By the end of the first week, we had already decided the architecture that we were going to use for this project in the three weeks that would follow. We created it using the website: whimisical.com.
From there we would navigate all of our steps using our Trello board. It’s a tool that saves lives by helping the teams stay engaged. For the most part, we would pair up and tackle the tasks as teams.
DATA ANALYSIS & CHALLENGES FACED
- The stakeholder provided us with a dataset that would contain 1472 locations for current and possible bridge sites, their GPS locations, as well as the current site status, type and attributes. The information provided included all sites that had been accepted and those that were flagged for rejection.
- Before we could actually begin working on exploring the data, we had to wait for clarification on what we were supposed to do with the ‘Comment’ column. Originally, we had planned on a predictive model but decided that an semi-supervised model consisting of Label Spreading was going to be our best option to maximize our results.
- Other than not being able to hit the ground running with a fresh dataset that nobody had ever used before, the biggest challenge was figuring out what the previous team was trying to accomplish. They ultimately would end up using multiple datasets from outside resources. While the initial thought was to do the same, our team stepped up and created a fresh look to the problem solely using the dataset provided to us by the Stakeholder.
- Towards the end of our EDA(exploratory data analysis), we did however; run into an issues with our model predicting that all 1472 sites were ‘good_sites’. Our model was performing at a level where we were not able to reject the null hypothesis, so we decided to switch it up to a majority class prediction. Originally we hade a definition of “X_final = X_train + X_Val + X_test” when it should have been: “X_final = bridges_df[features].
- Lastly, I would say that working remotely while collaborating was difficult considering time zones.
- We shipped out a new Database where all existing datasets are merged together, and files stored and cleaned up.
FUTURE OF THE PROJECT
- Engagement: In order for this project to move forward and succeed, there needs to be an implementation of increased Stakeholder contact. From the first week on, as teams we are left in the dark left wondering what direction we need to be headed in. As other teams have in the past, we solely relied on assumption, hoping that it wouldn’t backfire. Weekly meeting with individual teams with the Stakeholder and a feedback section that the Stakeholder is able to leave, would be ideal for future teams so that they can respond correctly and in a timely manner.

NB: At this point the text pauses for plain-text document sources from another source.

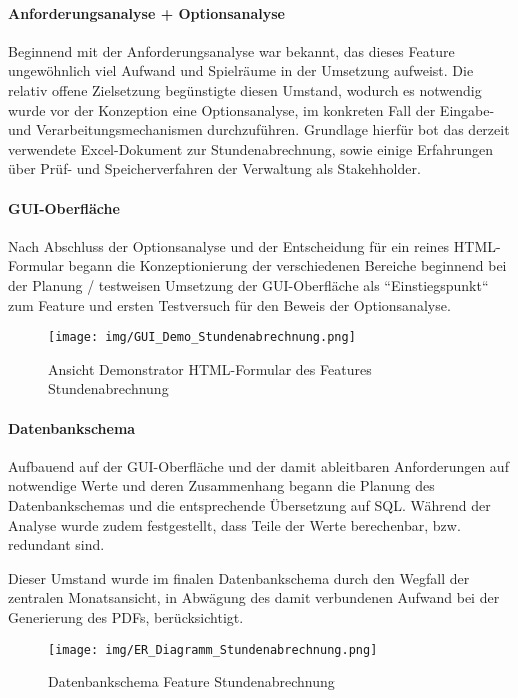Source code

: \documentclass[12pt,a4paper]{scrartcl}
\begin{document}
\paragraph*{Anforderungsanalyse + Optionsanalyse}

Beginnend mit der Anforderungsanalyse war bekannt, das dieses Feature ungewöhnlich viel Aufwand und Spielräume in der Umsetzung aufweist. Die relativ offene Zielsetzung begünstigte diesen Umstand, wodurch es notwendig wurde vor der Konzeption eine Optionsanalyse, im konkreten Fall der Eingabe- und Verarbeitungsmechanismen durchzuführen. Grundlage hierfür bot das derzeit verwendete Excel-Dokument zur Stundenabrechnung, sowie einige Erfahrungen über Prüf- und Speicherverfahren der Verwaltung als Stakehholder.

\paragraph*{GUI-Oberfläche}

Nach Abschluss der Optionsanalyse und der Entscheidung für ein reines HTML-Formular begann die Konzeptionierung der verschiedenen Bereiche beginnend bei der Planung / testweisen Umsetzung der GUI-Oberfläche als “Einstiegspunkt“ zum Feature und ersten Testversuch für den Beweis der Optionsanalyse. 

\begin{figure}[H]
	\centering
	\texttt{[image: img/GUI\_Demo\_Stundenabrechnung.png]}
	\caption{Ansicht Demonstrator HTML-Formular des Features Stundenabrechnung}
	\label{fig:bpmn-process}
\end{figure}

\paragraph*{Datenbankschema}

Aufbauend auf der GUI-Oberfläche und der damit ableitbaren Anforderungen auf notwendige Werte und deren Zusammenhang begann die Planung des Datenbankschemas und die entsprechende Übersetzung auf SQL. Während der Analyse wurde zudem festgestellt, dass Teile der Werte berechenbar, bzw. redundant sind. 

Dieser Umstand wurde im finalen Datenbankschema durch den Wegfall der zentralen Monatsansicht, in Abwägung des damit verbundenen Aufwand bei der Generierung des PDFs, berücksichtigt.\\

\begin{figure}[H]
	\centering
	\texttt{[image: img/ER\_Diagramm\_Stundenabrechnung.png]}
	\caption{Datenbankschema Feature Stundenabrechnung}
	\label{fig:bpmn-process}
\end{figure}
\end{document}
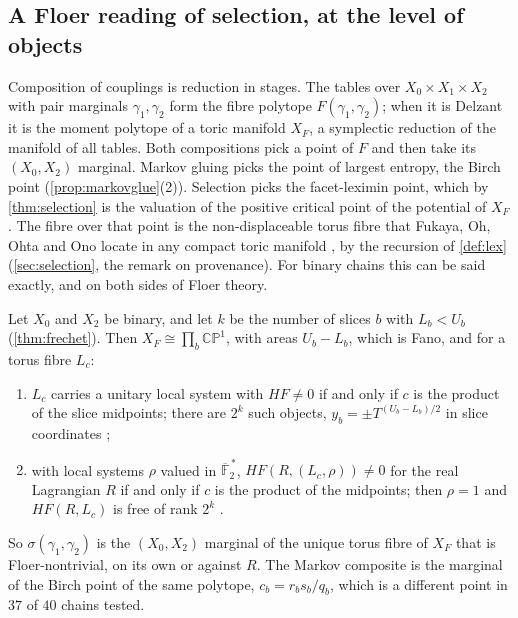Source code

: \documentclass[11pt]{article}
\theoremstyle{definition}\newtheorem{definition}[theorem]{Definition}\newtheorem{remark}[theorem]{Remark}\newtheorem{example}[theorem]{Example}\newtheorem{problem}[theorem]{Open problem}\crefname{problem}{Problem}{Problems}
\begin{document}
\subsection{A Floer reading of selection, at the level of objects}\label{sec:selfloer}
Composition of couplings is reduction in stages. The tables over $X_0\times X_1\times X_2$ with pair marginals $\gamma_1,\gamma_2$ form the fibre polytope $F(\gamma_1,\gamma_2)$; when it is Delzant it is the moment
polytope of a toric manifold $X_F$, a symplectic reduction of the manifold of all tables. Both compositions pick a point of $F$ and then take its $(X_0,X_2)$ marginal. Markov gluing picks the point of
largest entropy, the Birch point (\cref{prop:markovglue}(2)). Selection picks the facet-leximin point, which by \cref{thm:selection} is the valuation of the positive critical point of the potential of $X_F$. The
fibre over that point is the non-displaceable torus fibre that Fukaya, Oh, Ohta and Ono locate in any compact toric manifold \cite[Theorem~1.5 and \S9]{FOOO2010}, by the recursion of \cref{def:lex}
(\cref{sec:selection}, the remark on provenance). For binary chains this can be said exactly, and on both sides of Floer theory.

\begin{proposition}\label{prop:selfloer}
Let $X_0$ and $X_2$ be binary, and let $k$ be the number of slices $b$ with $L_b<U_b$ (\cref{thm:frechet}). Then $X_F\cong\prod_b\mathbb{CP}^1$, with areas $U_b-L_b$, which is Fano, and for a torus fibre $L_c$:
\begin{enumerate}
\item[(1)] $L_c$ carries a unitary local system with $HF\ne0$ if and only if $c$ is the product of the slice midpoints; there are $2^k$ such objects, $y_b=\pm T^{(U_b-L_b)/2}$ in slice coordinates \cite{ChoOh2006};
\item[(2)] with local systems $\rho$ valued in $\overline{\mathbb F}_2^{\,*}$, $HF(R,(L_c,\rho))\ne0$ for the real Lagrangian $R$ if and only if $c$ is the product of the midpoints; then $\rho=1$ and $HF(R,L_c)$ is free of
rank $2^k$ \cite[Theorems~1.2 and 4.3]{AlstonAmorim2010}.
\end{enumerate}
So $\sigma(\gamma_1,\gamma_2)$ is the $(X_0,X_2)$ marginal of the unique torus fibre of $X_F$ that is Floer-nontrivial, on its own or against $R$. The Markov composite is the marginal of the Birch point of the
same polytope, $c_b=r_bs_b/q_b$, which is a different point in $37$ of $40$ chains tested.
\end{proposition}
\end{document}
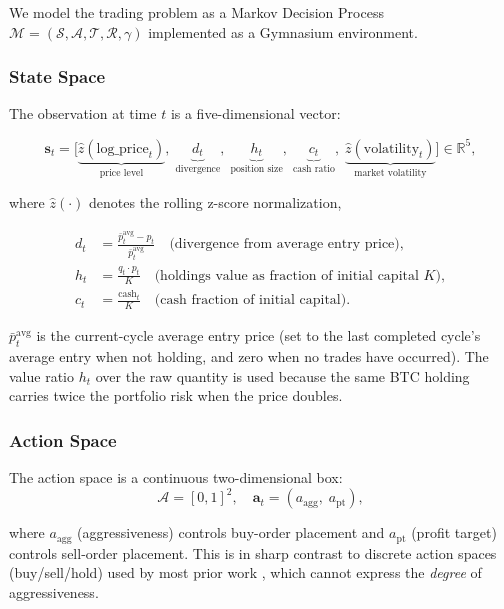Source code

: \documentclass[11pt, a4paper]{article}
\begin{document}
We model the trading problem as a Markov Decision Process
$\mathcal{M} = (\mathcal{S}, \mathcal{A}, \mathcal{T}, \mathcal{R}, \gamma)$
implemented as a Gymnasium environment.

\subsubsection*{State Space}

The observation at time $t$ is a five-dimensional vector:

\begin{equation}
    \bm{s}_t = \bigl[
        \underbrace{\hat{z}(\text{log\_price}_t)}_{\text{price level}},\;
        \underbrace{d_t}_{\text{divergence}},\;
        \underbrace{h_t}_{\text{position size}},\;
        \underbrace{c_t}_{\text{cash ratio}},\;
        \underbrace{\hat{z}(\text{volatility}_t)}_{\text{market volatility}}
    \bigr] \in \mathbb{R}^5,
\end{equation}

where $\hat{z}(\cdot)$ denotes the rolling z-score normalization,

\begin{align}
    d_t &= \frac{\bar{p}^\text{avg}_t - p_t}{\bar{p}^\text{avg}_t}
           \quad \text{(divergence from average entry price)}, \\
    h_t &= \frac{q_t \cdot p_t}{K}
           \quad \text{(holdings value as fraction of initial capital $K$)}, \\
    c_t &= \frac{\text{cash}_t}{K}
           \quad \text{(cash fraction of initial capital)}.
\end{align}

$\bar{p}^\text{avg}_t$ is the current-cycle average entry price (set to the last
completed cycle's average entry when not holding, and zero when no trades have
occurred).
The value ratio $h_t$ over the raw quantity is used because the same BTC holding
carries twice the portfolio risk when the price doubles.

\subsubsection*{Action Space}

The action space is a continuous two-dimensional box:
\begin{equation}
    \mathcal{A} = [0, 1]^2,
    \quad
    \bm{a}_t = (a_\text{agg},\; a_\text{pt}),
\end{equation}

where $a_\text{agg}$ (aggressiveness) controls buy-order placement and $a_\text{pt}$
(profit target) controls sell-order placement.
This is in sharp contrast to discrete action spaces (buy/sell/hold) used by most
prior work \citep{liu2021bitcoin, yasin2024rl}, which cannot express the
\emph{degree} of aggressiveness.
\end{document}
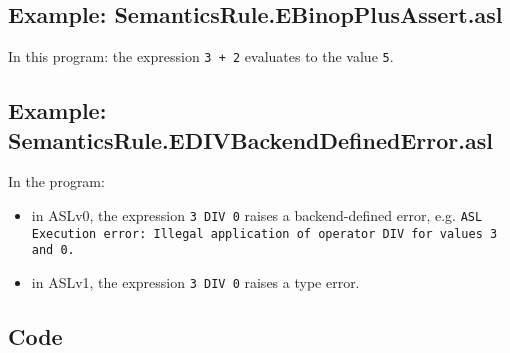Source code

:\documentclass{book}
\begin{document}
  \subsection{Example: SemanticsRule.EBinopPlusAssert.asl}
    In this program:
    the expression \texttt{3 + 2} evaluates to the value \texttt{5}.

  \subsection{Example: SemanticsRule.EDIVBackendDefinedError.asl}
    In the program:
    \begin{itemize}
    \item in ASLv0, the expression \texttt{3 DIV 0} raises a backend-defined
      error, e.g.
      \texttt{ASL Execution error: Illegal application of operator DIV for values 3 and 0.}
    \item in ASLv1, the expression \texttt{3 DIV 0} raises a type error.
    \end{itemize}

  \subsection{Code}
\end{document}
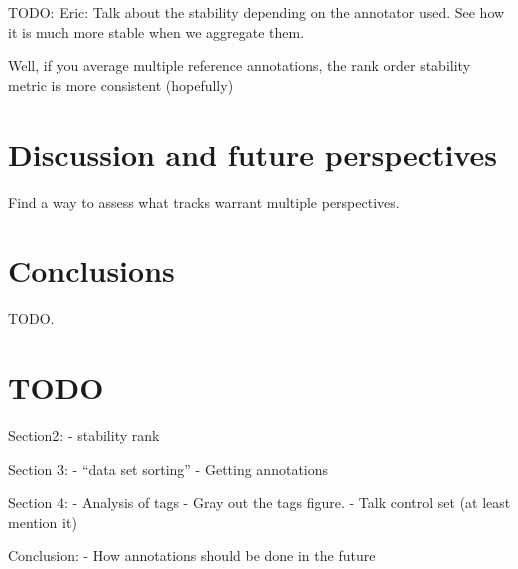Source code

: \documentclass{article}
\begin{document}
TODO: Eric: Talk about the stability depending on the annotator used. See how it is much more stable when we aggregate them.

Well, if you average multiple reference annotations, the rank order stability metric is more consistent (hopefully)

\section{Discussion and future perspectives}

Find a way to assess what tracks warrant multiple perspectives.

\section{Conclusions}

TODO.

\section{TODO}

Section2:
- stability rank

Section 3:
- ``data set sorting''
- Getting annotations

Section 4:
- Analysis of tags
- Gray out the tags figure.
- Talk control set (at least mention it)


Conclusion:
- How annotations should be done in the future





\end{document}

- Datasets: The information received from the stakeholder was nothing like that of what previous teams had received. There was an agreement across the board with our team that they need to verify the dataset before handing it off to us. They need to be more clear and concise in what the both need and want.
MORAL OF THE STORY
- With a timeline of only 4 weeks to work on this project and the first week being about planning, then concentrating on completing the Sprint Challenges for Labs, and having to schedule our endorsement interview and prepping for that, our team may have only got a solid week on the project. It meant that we took a risk taking a solid week just planning, but planning the unknown. Would we deliver what the client truly wanted?
- A majority of the data could have used a lot more time to clean, to scrape, to model, train and test. However; there was a lot of work that we weren’t familiar with that would have needed additional time, that of what we didn’t have.
- Lastly, this project opened my eyes to a world that I didn’t know truly existed. To think that that employment for women raises by 24% and that each household’s income raises between 10–20% with each bridge being built, is astonishing to me. The feeling of creating something to help someone else’s dream come true, is a very special feeling.